Listed entries:
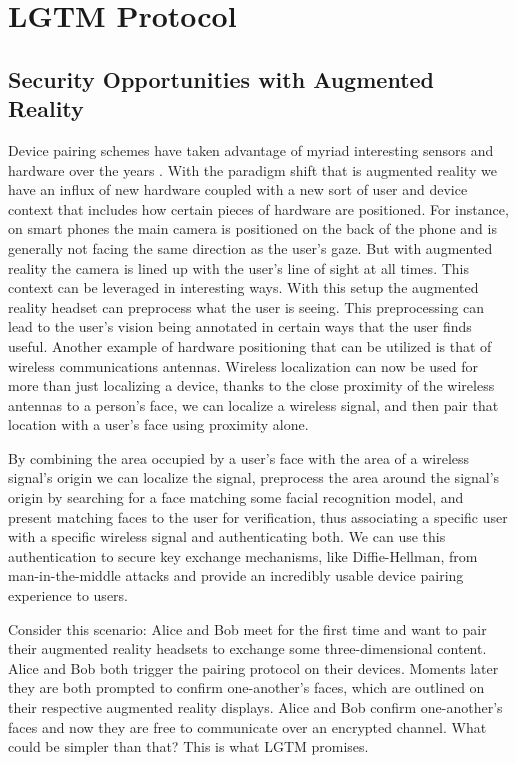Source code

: \documentclass[12pt]{report}
\begin{document}
\chapter{LGTM Protocol}
\section{Security Opportunities with Augmented Reality}
Device pairing schemes have taken advantage of myriad interesting sensors and hardware over the years \cite{PlayfulPairingGallego2011,BedaSoriente2007,ShakeWellBeforeUseMayrhofer2009,SeeingIsBelievingMcCune2005,TalkingToStrangersSmetters2002,LoudAndClearGoodrich2006,HapadepSoriente2008,VisualChannelPairingSaxena2006}. With the paradigm shift that is augmented reality we have an influx of new hardware coupled with a new sort of user and device context that includes how certain pieces of hardware are positioned. For instance, on smart phones the main camera is positioned on the back of the phone and is generally not facing the same direction as the user's gaze. But with augmented reality the camera is lined up with the user's line of sight at all times. This context can be leveraged in interesting ways. With this setup the augmented reality headset can preprocess what the user is seeing. This preprocessing can lead to the user's vision being annotated in certain ways that the user finds useful. Another example of hardware positioning that can be utilized is that of wireless communications antennas. Wireless localization can now be used for more than just localizing a device, thanks to the close proximity of the wireless antennas to a person's face, we can localize a wireless signal, and then pair that location with a user's face using proximity alone. \par

By combining the area occupied by a user's face with the area of a wireless signal's origin we can localize the signal, preprocess the area around the signal's origin by searching for a face matching some facial recognition model, and present matching faces to the user for verification, thus associating a specific user with a specific wireless signal and authenticating both. We can use this authentication to secure key exchange mechanisms, like Diffie-Hellman, from man-in-the-middle attacks and provide an incredibly usable device pairing experience to users. \par

Consider this scenario: Alice and Bob meet for the first time and want to pair their augmented reality headsets to exchange some three-dimensional content. Alice and Bob both trigger the pairing protocol on their devices. Moments later they are both prompted to confirm one-another's faces, which are outlined on their respective augmented reality displays. Alice and Bob confirm one-another's faces and now they are free to communicate over an encrypted channel. What could be simpler than that? This is what LGTM promises. \par
\end{document}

Task item: With the pictures omitted, give every line above again exactly.

Output:
Source code

: \documentclass[12pt]{report}
\begin{document}
\chapter{LGTM Protocol}
\section{Security Opportunities with Augmented Reality}
Device pairing schemes have taken advantage of myriad interesting sensors and hardware over the years \cite{PlayfulPairingGallego2011,BedaSoriente2007,ShakeWellBeforeUseMayrhofer2009,SeeingIsBelievingMcCune2005,TalkingToStrangersSmetters2002,LoudAndClearGoodrich2006,HapadepSoriente2008,VisualChannelPairingSaxena2006}. With the paradigm shift that is augmented reality we have an influx of new hardware coupled with a new sort of user and device context that includes how certain pieces of hardware are positioned. For instance, on smart phones the main camera is positioned on the back of the phone and is generally not facing the same direction as the user's gaze. But with augmented reality the camera is lined up with the user's line of sight at all times. This context can be leveraged in interesting ways. With this setup the augmented reality headset can preprocess what the user is seeing. This preprocessing can lead to the user's vision being annotated in certain ways that the user finds useful. Another example of hardware positioning that can be utilized is that of wireless communications antennas. Wireless localization can now be used for more than just localizing a device, thanks to the close proximity of the wireless antennas to a person's face, we can localize a wireless signal, and then pair that location with a user's face using proximity alone. \par

By combining the area occupied by a user's face with the area of a wireless signal's origin we can localize the signal, preprocess the area around the signal's origin by searching for a face matching some facial recognition model, and present matching faces to the user for verification, thus associating a specific user with a specific wireless signal and authenticating both. We can use this authentication to secure key exchange mechanisms, like Diffie-Hellman, from man-in-the-middle attacks and provide an incredibly usable device pairing experience to users. \par

Consider this scenario: Alice and Bob meet for the first time and want to pair their augmented reality headsets to exchange some three-dimensional content. Alice and Bob both trigger the pairing protocol on their devices. Moments later they are both prompted to confirm one-another's faces, which are outlined on their respective augmented reality displays. Alice and Bob confirm one-another's faces and now they are free to communicate over an encrypted channel. What could be simpler than that? This is what LGTM promises. \par
\end{document}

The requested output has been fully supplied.